Evilsocket, a developer focused on cybersecurity, has released a new version of its Opensnitch software that is meant to serve as an open source version of the proprietary Little Snitch screening software. The new version, called Opensnitch 1.6, allows users to control the network activity of various applications in an interactive manner. The software is also able to block any undesirable network traffic. It is written in the GO programming language and runs on Python and Pyqt5 GUI. It uses the GPLv3 licence.
The new software is easy to install through prepared packages in RPM formats and Deb. Once installed, it will display a dialog box that asks for permission to continue network operation or to block network activity if there are any attempts to establish network connections that fall outside of previously established permissions. Access rules can be set that take into account applications, users, target hosts and network ports. Access can be granted on a continuous basis, or limited to the current process or a user work session.

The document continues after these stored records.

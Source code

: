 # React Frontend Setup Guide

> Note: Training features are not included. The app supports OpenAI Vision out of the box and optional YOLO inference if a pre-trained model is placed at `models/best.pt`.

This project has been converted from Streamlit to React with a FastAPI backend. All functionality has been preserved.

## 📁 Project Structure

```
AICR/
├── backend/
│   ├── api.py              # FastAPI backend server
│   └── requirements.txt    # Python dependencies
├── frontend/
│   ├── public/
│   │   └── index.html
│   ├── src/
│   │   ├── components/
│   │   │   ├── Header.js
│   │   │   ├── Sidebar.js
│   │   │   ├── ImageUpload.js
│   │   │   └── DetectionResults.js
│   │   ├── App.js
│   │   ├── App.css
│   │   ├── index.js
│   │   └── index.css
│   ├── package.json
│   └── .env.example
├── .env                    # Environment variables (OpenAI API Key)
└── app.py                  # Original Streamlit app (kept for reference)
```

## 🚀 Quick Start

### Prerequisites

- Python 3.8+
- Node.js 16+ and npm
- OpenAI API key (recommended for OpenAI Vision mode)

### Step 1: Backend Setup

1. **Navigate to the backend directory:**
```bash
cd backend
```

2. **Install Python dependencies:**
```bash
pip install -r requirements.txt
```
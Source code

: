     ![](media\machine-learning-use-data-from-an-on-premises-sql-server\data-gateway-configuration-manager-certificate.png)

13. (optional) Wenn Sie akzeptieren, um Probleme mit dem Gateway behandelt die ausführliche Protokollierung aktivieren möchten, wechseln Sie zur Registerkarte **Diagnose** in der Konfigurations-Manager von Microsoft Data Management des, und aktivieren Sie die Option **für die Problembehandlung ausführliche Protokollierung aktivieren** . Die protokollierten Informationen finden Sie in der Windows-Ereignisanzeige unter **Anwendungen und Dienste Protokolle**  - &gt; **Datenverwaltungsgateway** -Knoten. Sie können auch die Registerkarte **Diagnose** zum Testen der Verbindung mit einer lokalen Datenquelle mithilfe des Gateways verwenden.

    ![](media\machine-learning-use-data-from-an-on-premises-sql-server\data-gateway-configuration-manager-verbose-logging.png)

The software also comes with several other features such as the graphical interface for filtering and the ability to maintain application and journal locks. Multiple computers can be controlled from a centralised interface. Connection is supported by a set of rules for blocking advertising, tracking code, and malicious software.
Opensnitch is based on the OpensnichD background process, which is executed with root rights and interacts with the Netfilter (Libnetfilter-Queue) packages, makes changes to the NFTables rules and tracks network traffic (Libpcap). The process is saved in the /var/log/opensnitchd.log file, and the rules are located in the /etc/opensnitchd/rules directory in JSON format. Separately, in an unhealthy mode, the user interface is made, which is written in the Python 3 language using pyqt5.
In the new version, there are several new features. The graphic interface allows users to set system package filters and access policies. Opensnitch now supports integration with external safety management platforms (SEIM, Security Information and Event Management) and systems monitoring. Determination of the names of processes, file routes and viscins of applications has been improved. Better integration with systemic DNS-risolvers and customer DNS bibliotexes has been added. There is support for advanced filtration rules that allow you to take into account new protocols, network interfaces, source ports and IP addresses. Opensnitch also now supports importing and exporting rules for transferring settings to other systems through a graphical interface. Improvements have been made to the centralized management interface for other hosts.